Atak Gatty i Clearexu

12.01.19Utworzono
/uploads/assets/1550/redazsss.jpg
Arkadiusz Szypczyński i Gatta Zduńska Wola święcą triumfy: wicemistrz Polski pokonał na wyjeździe wicelidera FC Toruń 2:0 i walka o medale po raz kolejny nabrała rumieńców.

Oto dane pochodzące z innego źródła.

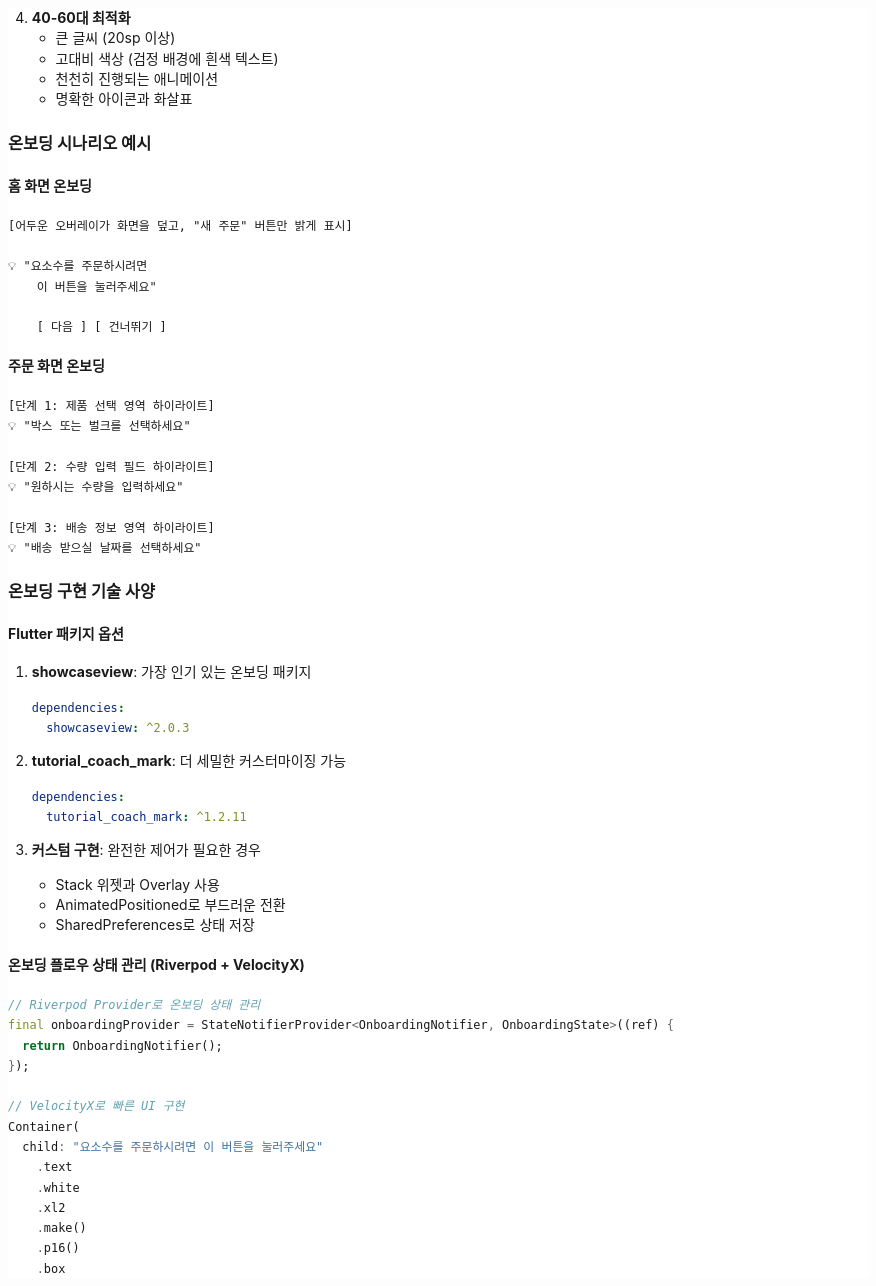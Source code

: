4. **40-60대 최적화**
   - 큰 글씨 (20sp 이상)
   - 고대비 색상 (검정 배경에 흰색 텍스트)
   - 천천히 진행되는 애니메이션
   - 명확한 아이콘과 화살표

### 온보딩 시나리오 예시

#### 홈 화면 온보딩
```
[어두운 오버레이가 화면을 덮고, "새 주문" 버튼만 밝게 표시]

💡 "요소수를 주문하시려면 
    이 버튼을 눌러주세요"
    
    [ 다음 ] [ 건너뛰기 ]
```

#### 주문 화면 온보딩
```
[단계 1: 제품 선택 영역 하이라이트]
💡 "박스 또는 벌크를 선택하세요"

[단계 2: 수량 입력 필드 하이라이트]
💡 "원하시는 수량을 입력하세요"

[단계 3: 배송 정보 영역 하이라이트]
💡 "배송 받으실 날짜를 선택하세요"
```

### 온보딩 구현 기술 사양

#### Flutter 패키지 옵션
1. **showcaseview**: 가장 인기 있는 온보딩 패키지
   ```yaml
   dependencies:
     showcaseview: ^2.0.3
   ```

2. **tutorial_coach_mark**: 더 세밀한 커스터마이징 가능
   ```yaml
   dependencies:
     tutorial_coach_mark: ^1.2.11
   ```

3. **커스텀 구현**: 완전한 제어가 필요한 경우
   - Stack 위젯과 Overlay 사용
   - AnimatedPositioned로 부드러운 전환
   - SharedPreferences로 상태 저장

#### 온보딩 플로우 상태 관리 (Riverpod + VelocityX)
```dart
// Riverpod Provider로 온보딩 상태 관리
final onboardingProvider = StateNotifierProvider<OnboardingNotifier, OnboardingState>((ref) {
  return OnboardingNotifier();
});

// VelocityX로 빠른 UI 구현
Container(
  child: "요소수를 주문하시려면 이 버튼을 눌러주세요"
    .text
    .white
    .xl2
    .make()
    .p16()
    .box
```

Szypczyński w wygranym przez Gattę 2:0 meczu strzelił oba gole. - Ciężki mecz na trudnym terenie, wymiana ciosów - mówił po meczu zdobywca bramek. -. Najbardziej cieszy druga bramka po stałym fragmencie gry. Super, że nasza czwórka coraz lepiej się rozumie, choć czasem brakuje komunikacji. Jesteśmy dobrej myśli i wierzymy, że liczymy się w grze o medale.

 

Wicelider przegrał - a zespoły zajmujące przed tą kolejką miejsca 4 i 5 wygrały, bo Clearex Chorzów rozbił Red Dragons Pniewy aż 8:1. Najpierw Adam Wędzony trafił w okienko bramki gości, a potem Szymon Łuszczek wykończył z boku kontrę Clearexu i chorzowianie poczuli się bardzo dobrze.

 

- Bardzo się cieszymy z wygranej ponieważ zmazaliśmy plamę z pierwszego wyjazdowego meczu w Pniewach. Z drugiej strony chcąc myśleć o medalu nie możemy się już potykać i oddawać punktów. Mam nadzieję, że po takim meczu będziemy kontynuować dobrą passę - stwierdził strzelec dwóch goli dla Clearexu, Mikołaj Zastawnik.

 

Podobny przebieg miało starcie AZS UG Gdańsk z Piastem Gliwice. Goście szybko zdobyli dwie bramki: najpierw Sergio Parra mocnym strzałem czubkiem buta zaskoczył bramkarza gdańszczan, a 19 sekund później Rafał Franz umiejętnie uderzył z woleja. Ostatecznie skończyło się 9:3 dla Piasta.

 

Bardzo cenne zwycięstwo odniósł zespół Red Devils Chojnice, który przegrywał 0:2 z AZS UŚ Katowice, ale wygrał 3:2. - Dostaliśmy dwa ciosy, ale mimo to staliśmy twardo na nogach - stwierdził grający trener Red Devils, Jakub Mączkowski. - Nie wątpiłem, że wygramy ten mecz. Wyciągnęliśmy wnioski, podnieśliśmy gardę, aby nie dać się zaskoczyć kolejny raz i zaczęliśmy punktować rywala.